Exercise brief →
Nothing but the exact text of the entries should appear in your answer; pictures stay out.

Records for the exercise START

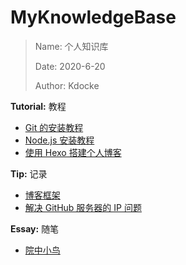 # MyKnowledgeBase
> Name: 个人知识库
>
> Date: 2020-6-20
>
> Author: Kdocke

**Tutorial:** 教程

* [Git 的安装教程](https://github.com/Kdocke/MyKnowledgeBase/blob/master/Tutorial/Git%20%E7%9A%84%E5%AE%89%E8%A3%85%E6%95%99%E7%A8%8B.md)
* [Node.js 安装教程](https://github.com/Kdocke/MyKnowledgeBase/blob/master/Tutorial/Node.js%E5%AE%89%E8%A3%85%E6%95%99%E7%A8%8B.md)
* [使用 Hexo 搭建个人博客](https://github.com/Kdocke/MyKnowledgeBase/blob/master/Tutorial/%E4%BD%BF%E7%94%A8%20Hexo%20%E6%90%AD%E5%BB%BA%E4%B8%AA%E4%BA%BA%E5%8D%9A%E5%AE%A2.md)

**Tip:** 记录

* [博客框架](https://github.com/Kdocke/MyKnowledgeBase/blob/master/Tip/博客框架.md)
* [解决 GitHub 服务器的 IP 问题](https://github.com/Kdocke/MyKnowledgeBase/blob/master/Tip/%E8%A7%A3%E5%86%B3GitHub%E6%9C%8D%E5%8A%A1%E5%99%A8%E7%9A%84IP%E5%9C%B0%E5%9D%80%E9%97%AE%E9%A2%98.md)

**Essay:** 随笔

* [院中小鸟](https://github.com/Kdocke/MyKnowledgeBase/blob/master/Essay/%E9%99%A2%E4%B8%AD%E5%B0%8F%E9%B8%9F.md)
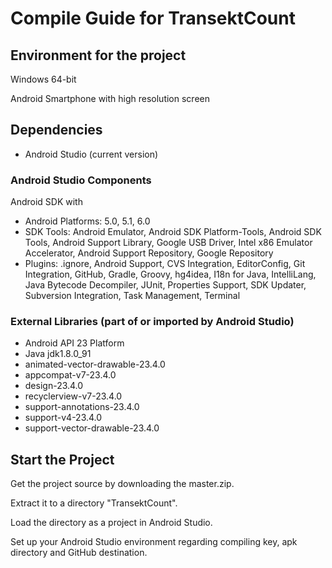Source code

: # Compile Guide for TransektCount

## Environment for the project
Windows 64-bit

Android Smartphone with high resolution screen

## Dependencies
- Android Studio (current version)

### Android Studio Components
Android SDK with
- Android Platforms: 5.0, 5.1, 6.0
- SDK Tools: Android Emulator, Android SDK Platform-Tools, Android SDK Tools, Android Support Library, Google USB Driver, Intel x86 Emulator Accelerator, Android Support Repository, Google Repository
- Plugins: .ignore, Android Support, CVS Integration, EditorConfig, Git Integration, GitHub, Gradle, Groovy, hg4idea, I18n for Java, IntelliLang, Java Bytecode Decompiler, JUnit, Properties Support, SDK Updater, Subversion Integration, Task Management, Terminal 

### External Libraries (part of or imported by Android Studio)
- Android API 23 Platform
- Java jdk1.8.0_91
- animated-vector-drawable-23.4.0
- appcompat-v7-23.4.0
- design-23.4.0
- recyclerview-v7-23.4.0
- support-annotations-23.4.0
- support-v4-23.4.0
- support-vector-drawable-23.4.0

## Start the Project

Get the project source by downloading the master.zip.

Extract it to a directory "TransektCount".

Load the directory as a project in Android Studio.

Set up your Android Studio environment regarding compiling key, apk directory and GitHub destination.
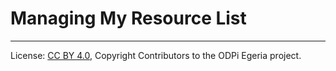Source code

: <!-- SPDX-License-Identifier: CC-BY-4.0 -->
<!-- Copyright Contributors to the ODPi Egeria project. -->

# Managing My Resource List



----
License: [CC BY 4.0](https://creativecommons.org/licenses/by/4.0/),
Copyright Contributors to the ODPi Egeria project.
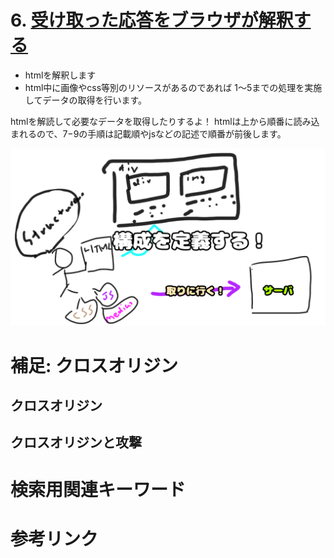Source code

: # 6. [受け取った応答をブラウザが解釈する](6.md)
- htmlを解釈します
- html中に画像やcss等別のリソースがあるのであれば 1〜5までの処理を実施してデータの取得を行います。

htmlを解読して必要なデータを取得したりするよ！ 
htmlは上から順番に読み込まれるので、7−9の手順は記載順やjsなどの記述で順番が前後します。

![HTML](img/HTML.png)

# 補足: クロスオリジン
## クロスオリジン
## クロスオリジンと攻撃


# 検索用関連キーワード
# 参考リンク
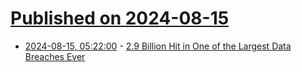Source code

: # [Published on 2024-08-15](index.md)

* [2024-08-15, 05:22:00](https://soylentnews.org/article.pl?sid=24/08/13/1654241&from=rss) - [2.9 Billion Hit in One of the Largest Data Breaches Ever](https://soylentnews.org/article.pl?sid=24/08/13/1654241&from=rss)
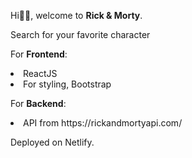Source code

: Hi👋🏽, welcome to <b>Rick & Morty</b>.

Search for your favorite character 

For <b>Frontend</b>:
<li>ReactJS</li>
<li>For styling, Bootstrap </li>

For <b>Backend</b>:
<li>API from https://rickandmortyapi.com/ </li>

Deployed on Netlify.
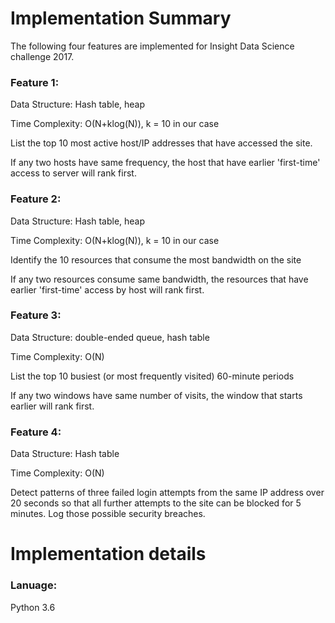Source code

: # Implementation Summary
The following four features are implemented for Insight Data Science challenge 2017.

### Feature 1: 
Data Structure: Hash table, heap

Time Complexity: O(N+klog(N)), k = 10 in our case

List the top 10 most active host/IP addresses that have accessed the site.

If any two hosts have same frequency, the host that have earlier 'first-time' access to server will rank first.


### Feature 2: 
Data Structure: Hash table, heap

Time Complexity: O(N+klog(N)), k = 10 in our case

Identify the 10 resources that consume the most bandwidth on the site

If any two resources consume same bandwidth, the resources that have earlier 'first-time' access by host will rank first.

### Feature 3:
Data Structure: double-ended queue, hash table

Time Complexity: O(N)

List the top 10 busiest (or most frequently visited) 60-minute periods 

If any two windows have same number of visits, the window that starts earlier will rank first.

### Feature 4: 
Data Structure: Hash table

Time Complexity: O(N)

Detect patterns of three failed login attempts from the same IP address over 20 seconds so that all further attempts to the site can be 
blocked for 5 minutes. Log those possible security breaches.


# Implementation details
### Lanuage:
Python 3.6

Records for the exercise END

Solution to this problem →
 # MyKnowledgeBase
> Name: 个人知识库
>
> Date: 2020-6-20
>
> Author: Kdocke

**Tutorial:** 教程

* [Git 的安装教程](https://github.com/Kdocke/MyKnowledgeBase/blob/master/Tutorial/Git%20%E7%9A%84%E5%AE%89%E8%A3%85%E6%95%99%E7%A8%8B.md)
* [Node.js 安装教程](https://github.com/Kdocke/MyKnowledgeBase/blob/master/Tutorial/Node.js%E5%AE%89%E8%A3%85%E6%95%99%E7%A8%8B.md)
* [使用 Hexo 搭建个人博客](https://github.com/Kdocke/MyKnowledgeBase/blob/master/Tutorial/%E4%BD%BF%E7%94%A8%20Hexo%20%E6%90%AD%E5%BB%BA%E4%B8%AA%E4%BA%BA%E5%8D%9A%E5%AE%A2.md)

**Tip:** 记录

* [博客框架](https://github.com/Kdocke/MyKnowledgeBase/blob/master/Tip/博客框架.md)
* [解决 GitHub 服务器的 IP 问题](https://github.com/Kdocke/MyKnowledgeBase/blob/master/Tip/%E8%A7%A3%E5%86%B3GitHub%E6%9C%8D%E5%8A%A1%E5%99%A8%E7%9A%84IP%E5%9C%B0%E5%9D%80%E9%97%AE%E9%A2%98.md)

**Essay:** 随笔

* [院中小鸟](https://github.com/Kdocke/MyKnowledgeBase/blob/master/Essay/%E9%99%A2%E4%B8%AD%E5%B0%8F%E9%B8%9F.md)
Source code

: # Compile Guide for TransektCount

## Environment for the project
Windows 64-bit

Android Smartphone with high resolution screen

## Dependencies
- Android Studio (current version)

### Android Studio Components
Android SDK with
- Android Platforms: 5.0, 5.1, 6.0
- SDK Tools: Android Emulator, Android SDK Platform-Tools, Android SDK Tools, Android Support Library, Google USB Driver, Intel x86 Emulator Accelerator, Android Support Repository, Google Repository
- Plugins: .ignore, Android Support, CVS Integration, EditorConfig, Git Integration, GitHub, Gradle, Groovy, hg4idea, I18n for Java, IntelliLang, Java Bytecode Decompiler, JUnit, Properties Support, SDK Updater, Subversion Integration, Task Management, Terminal 

### External Libraries (part of or imported by Android Studio)
- Android API 23 Platform
- Java jdk1.8.0_91
- animated-vector-drawable-23.4.0
- appcompat-v7-23.4.0
- design-23.4.0
- recyclerview-v7-23.4.0
- support-annotations-23.4.0
- support-v4-23.4.0
- support-vector-drawable-23.4.0

## Start the Project

Get the project source by downloading the master.zip.

Extract it to a directory "TransektCount".

Load the directory as a project in Android Studio.

Set up your Android Studio environment regarding compiling key, apk directory and GitHub destination.
Source code

: <!-- SPDX-License-Identifier: CC-BY-4.0 -->
<!-- Copyright Contributors to the ODPi Egeria project. -->

# Managing My Resource List



----
License: [CC BY 4.0](https://creativecommons.org/licenses/by/4.0/),
Copyright Contributors to the ODPi Egeria project.
Source code

: # 6. [受け取った応答をブラウザが解釈する](6.md)
- htmlを解釈します
- html中に画像やcss等別のリソースがあるのであれば 1〜5までの処理を実施してデータの取得を行います。

htmlを解読して必要なデータを取得したりするよ！ 
htmlは上から順番に読み込まれるので、7−9の手順は記載順やjsなどの記述で順番が前後します。

![HTML](img/HTML.png)

# 補足: クロスオリジン
## クロスオリジン
## クロスオリジンと攻撃


# 検索用関連キーワード
# 参考リンク
Source code

: # [Published on 2024-08-15](index.md)

* [2024-08-15, 05:22:00](https://soylentnews.org/article.pl?sid=24/08/13/1654241&from=rss) - [2.9 Billion Hit in One of the Largest Data Breaches Ever](https://soylentnews.org/article.pl?sid=24/08/13/1654241&from=rss)
Source code

: Hi👋🏽, welcome to <b>Rick & Morty</b>.

Search for your favorite character 

For <b>Frontend</b>:
<li>ReactJS</li>
<li>For styling, Bootstrap </li>

For <b>Backend</b>:
<li>API from https://rickandmortyapi.com/ </li>

Deployed on Netlify.
Source code

: # Implementation Summary
The following four features are implemented for Insight Data Science challenge 2017.

### Feature 1: 
Data Structure: Hash table, heap

Time Complexity: O(N+klog(N)), k = 10 in our case

List the top 10 most active host/IP addresses that have accessed the site.

If any two hosts have same frequency, the host that have earlier 'first-time' access to server will rank first.


### Feature 2: 
Data Structure: Hash table, heap

Time Complexity: O(N+klog(N)), k = 10 in our case

Identify the 10 resources that consume the most bandwidth on the site

If any two resources consume same bandwidth, the resources that have earlier 'first-time' access by host will rank first.

### Feature 3:
Data Structure: double-ended queue, hash table

Time Complexity: O(N)

List the top 10 busiest (or most frequently visited) 60-minute periods 

If any two windows have same number of visits, the window that starts earlier will rank first.

### Feature 4: 
Data Structure: Hash table

Time Complexity: O(N)

Detect patterns of three failed login attempts from the same IP address over 20 seconds so that all further attempts to the site can be 
blocked for 5 minutes. Log those possible security breaches.


# Implementation details
### Lanuage:
Python 3.6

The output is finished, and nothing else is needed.